With regards the title of the book we felt that the actual monster living in the lake was not monstrous at all, and in fact was loved by the citizens living in the town. That monster had an air of protectiveness towards the citizens rather than one of menace. However, when you look at some of the human characters in the book such as Ginger and Marmaduke you could see some truly monstrous creatures.

Some of our most favourite characters in the book were "The Buds". We loved their almost female relationship with each other, it's unusual to see a group of men so supportive within a novel, it's generally a group of women who serve that role within a book. Overall we did like a lot of the characters and felt that they were really well written to the point that they felt real. At the end of the book we wanted to find out more about some of the characters but we also felt sated with the ending, it felt quite right.

Overall we gave this book 6.5 out of 10.

The Monsters of Templeton - Lauren Groff - Questions

Hello everyone,

I hope to see you all on Thursday for this months book club! Here are some questions for you to think about while you’re finishing your book. As usual please do not read these questions unless you have finished the book as there will be SPOILERS!

  • What did you think of the range of voices and time periods the author employs in The Monsters of Templeton? How would the novel have been different had the story been told from a single point of view, or been set in one era?

  • Of the many characters from the past—Marmaduke Temple, Davey Shipman, Charlotte and Cinnamon, Elizabeth Franklin Temple, to name a few—which one(s) stood out for you? Why?

  • What did you think of Willie’s search to uncover her father’s identity? What did each new layer of history teach Willie about her family? Why was it important that Willie learn everything she learned?

  • What was your opinion of Ezekiel Felcher at the beginning of the novel? Did it change as the novel progressed? Did you think that Willie might stay in Templeton to be with him? What do you think she should have done? What do you think she will do in the future?

  • What does the book’s title mean? Who or what are the "monsters" it refers to? What, exactly, does the word "monster" mean in the context of this book?

Quiet: The power of introverts in a world that can’t stop talking - Susan Cain

This is one of the very few non-fiction books that the book club has read and we found it pretty hard going as it was quite boring.
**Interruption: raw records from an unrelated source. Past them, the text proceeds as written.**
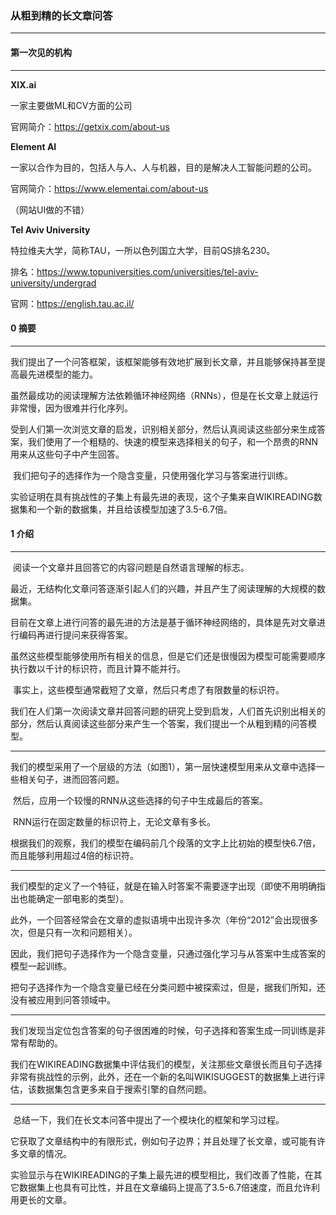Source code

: ### 从粗到精的长文章问答

---



#### 第一次见的机构

---

**XIX.ai**

一家主要做ML和CV方面的公司

官网简介：https://getxix.com/about-us



**Element AI**

一家以合作为目的，包括人与人、人与机器，目的是解决人工智能问题的公司。

官网简介：https://www.elementai.com/about-us

（网站UI做的不错）



**Tel Aviv University**

特拉维夫大学，简称TAU，一所以色列国立大学，目前QS排名230。

排名：https://www.topuniversities.com/universities/tel-aviv-university/undergrad

官网：https://english.tau.ac.il/



#### 0 摘要

---

​		我们提出了一个问答框架，该框架能够有效地扩展到长文章，并且能够保持甚至提高最先进模型的能力。

​		虽然最成功的阅读理解方法依赖循环神经网络（RNNs），但是在长文章上就运行非常慢，因为很难并行化序列。

​		受到人们第一次浏览文章的启发，识别相关部分，然后认真阅读这些部分来生成答案，我们使用了一个粗糙的、快速的模型来选择相关的句子，和一个昂贵的RNN用来从这些句子中产生回答。

​		我们把句子的选择作为一个隐含变量，只使用强化学习与答案进行训练。

​		实验证明在具有挑战性的子集上有最先进的表现，这个子集来自WIKIREADING数据集和一个新的数据集，并且给该模型加速了3.5-6.7倍。



#### 1 介绍

---

​		阅读一个文章并且回答它的内容问题是自然语言理解的标志。

​		最近，无结构化文章问答逐渐引起人们的兴趣，并且产生了阅读理解的大规模的数据集。

​		目前在文章上进行问答的最先进的方法是基于循环神经网络的，具体是先对文章进行编码再进行提问来获得答案。

​		虽然这些模型能够使用所有相关的信息，但是它们还是很慢因为模型可能需要顺序执行数以千计的标识符，而且计算不能并行。

​		事实上，这些模型通常截短了文章，然后只考虑了有限数量的标识符。

​		我们在人们第一次阅读文章并回答问题的研究上受到启发，人们首先识别出相关的部分，然后认真阅读这些部分来产生一个答案，我们提出一个从粗到精的问答模型。

---

​		我们的模型采用了一个层级的方法（如图1），第一层快速模型用来从文章中选择一些相关句子，进而回答问题。

​		然后，应用一个较慢的RNN从这些选择的句子中生成最后的答案。

​		RNN运行在固定数量的标识符上，无论文章有多长。

​		根据我们的观察，我们的模型在编码前几个段落的文字上比初始的模型快6.7倍，而且能够利用超过4倍的标识符。

---

​		我们模型的定义了一个特征，就是在输入时答案不需要逐字出现（即使不用明确指出也能确定一部电影的类型）。

​		此外，一个回答经常会在文章的虚拟语境中出现许多次（年份“2012”会出现很多次，但是只有一次和问题相关）。

​		因此，我们把句子选择作为一个隐含变量，只通过强化学习与从答案中生成答案的模型一起训练。

​		把句子选择作为一个隐含变量已经在分类问题中被探索过，但是，据我们所知，还没有被应用到问答领域中。

---

​		我们发现当定位包含答案的句子很困难的时候，句子选择和答案生成一同训练是非常有帮助的。

​		我们在WIKIREADING数据集中评估我们的模型，关注那些文章很长而且句子选择非常有挑战性的示例，此外，还在一个新的名叫WIKISUGGEST的数据集上进行评估，该数据集包含更多来自于搜索引擎的自然问题。

---

​		总结一下，我们在长文本问答中提出了一个模块化的框架和学习过程。

​		它获取了文章结构中的有限形式，例如句子边界；并且处理了长文章，或可能有许多文章的情况。

​		实验显示与在WIKIREADING的子集上最先进的模型相比，我们改善了性能，在其它数据集上也具有可比性，并且在文章编码上提高了3.5-6.7倍速度，而且允许利用更长的文章。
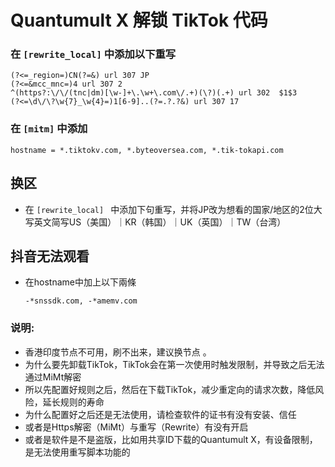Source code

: # Quantumult X 解锁 TikTok 代码

### 在 <code>[rewrite_local]</code> 中添加以下重写

    (?<=_region=)CN(?=&) url 307 JP
    (?<=&mcc_mnc=)4 url 307 2
    ^(https?:\/\/(tnc|dm)[\w-]+\.\w+\.com\/.+)(\?)(.+) url 302  $1$3
    (?<=\d\/\?\w{7}_\w{4}=)1[6-9]..(?=.?.?&) url 307 17
    
### 在 <code>[mitm]</code>  中添加

    hostname = *.tiktokv.com, *.byteoversea.com, *.tik-tokapi.com

## 换区
- 在  <code>[rewrite_local] </code> 中添加下句重写，并将JP改为想看的国家/地区的2位大写英文简写US（美国）｜KR（韩国）｜UK（英国）｜TW（台湾）

## 抖音无法观看
- 在hostname中加上以下兩條

      -*snssdk.com, -*amemv.com 
    
    
### 说明:
- 香港印度节点不可用，刷不出来，建议换节点 。
- 为什么要先卸载TikTok，TikTok会在第一次使用时触发限制，并导致之后无法通过MiMt解密
- 所以先配置好规则之后，然后在下载TikTok，减少重定向的请求次数，降低风险，延长规则的寿命
- 为什么配置好之后还是无法使用，请检查软件的证书有没有安装、信任
- 或者是Https解密（MiMt）与重写（Rewrite）有没有开启
- 或者是软件是不是盗版，比如用共享ID下载的Quantumult X，有设备限制，是无法使用重写脚本功能的
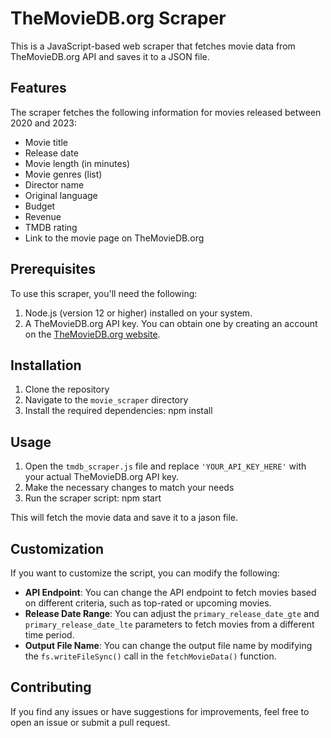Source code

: # TheMovieDB.org Scraper

This is a JavaScript-based web scraper that fetches movie data from TheMovieDB.org API and saves it to a JSON file.

## Features

The scraper fetches the following information for movies released between 2020 and 2023:

- Movie title
- Release date
- Movie length (in minutes)
- Movie genres (list)
- Director name
- Original language
- Budget
- Revenue
- TMDB rating
- Link to the movie page on TheMovieDB.org

## Prerequisites

To use this scraper, you'll need the following:

1. Node.js (version 12 or higher) installed on your system.
2. A TheMovieDB.org API key. You can obtain one by creating an account on the [TheMovieDB.org website](https://www.themoviedb.org/signup).

## Installation

1. Clone the repository
2. Navigate to the `movie_scraper` directory
3. Install the required dependencies: npm install

## Usage

1. Open the `tmdb_scraper.js` file and replace `'YOUR_API_KEY_HERE'` with your actual TheMovieDB.org API key.
2. Make the necessary changes to match your needs
2. Run the scraper script: npm start

This will fetch the movie data and save it to a jason file.

## Customization

If you want to customize the script, you can modify the following:

- **API Endpoint**: You can change the API endpoint to fetch movies based on different criteria, such as top-rated or upcoming movies.
- **Release Date Range**: You can adjust the `primary_release_date_gte` and `primary_release_date_lte` parameters to fetch movies from a different time period.
- **Output File Name**: You can change the output file name by modifying the `fs.writeFileSync()` call in the `fetchMovieData()` function.

## Contributing

If you find any issues or have suggestions for improvements, feel free to open an issue or submit a pull request.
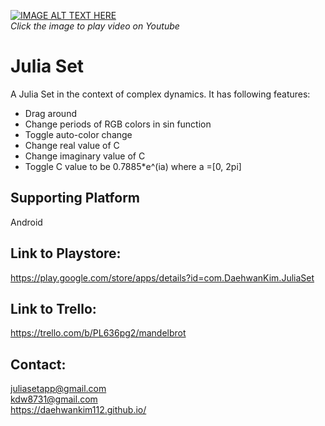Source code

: [![IMAGE ALT TEXT HERE](https://img.youtube.com/vi/9PoNSOJ1OT4/0.jpg)](https://www.youtube.com/watch?v=9PoNSOJ1OT4) </br >
_Click the image to play video on Youtube_

# Julia Set
A Julia Set in the context of complex dynamics.
It has following features:
* Drag around
* Change periods of RGB colors in sin function
* Toggle auto-color change
* Change real value of C
* Change imaginary value of C
* Toggle C value to be 0.7885*e^(ia) where a =[0, 2pi]

## Supporting Platform
Android

## Link to Playstore:
https://play.google.com/store/apps/details?id=com.DaehwanKim.JuliaSet

## Link to Trello:
https://trello.com/b/PL636pg2/mandelbrot

## Contact:
juliasetapp@gmail.com </br >
kdw8731@gmail.com </br >
https://daehwankim112.github.io/
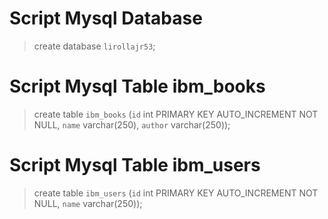 # Script Mysql Database
> create database `lirollajr53`;

# Script Mysql Table ibm_books
> create table `ibm_books` (`id` int PRIMARY KEY AUTO_INCREMENT NOT NULL, `name` varchar(250), `author` varchar(250));

# Script Mysql Table ibm_users
> create table `ibm_users` (`id` int PRIMARY KEY AUTO_INCREMENT NOT NULL, `name` varchar(250));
Many of the book club members did not manage to finish the book, and they felt that they would be unlikely to finish it after the meeting. They felt that the author went over and over the same point rather than giving more information on the different aspects of introverts and extroverts.

Having read this book we decided that everyone is on a scale from very introverted to very extroverted, with most people having some elements of both depending on the circumstances they find themselves in. We all then tried to decide where we would put ourselves on this scale, and where others might put us. Having said this we wondered if an introvert could or even should become more extrovert in order to get their ideas out in the open. We also talked about how the world we currently inhabit has a great emphasis on meetings and group working, and whether we feel that this excludes introverts. We wondered if we had ever ignored an introvert accidentally or whether we are used to being ignored by extroverts during meetings.

We didn't much like the sweeping statements, we would have preferred to have some more evidence, possibly more scientific in nature rather than all the little stories. We did like the comparisons between the Eastern and Western worlds and their definitions of politeness with regard introversion. Some more bits like that in the book would have been interesting.

We wondered if this is a book that only introverts would really enjoy as it's very focused on them, maybe extroverts would find it dull as it has little or nothing to do with them. Maybe a little more to do with extroverts might have attracted a wider audience, though to be fair the book is meant to be about introverts.

Overall we gave this book 5 out of 10.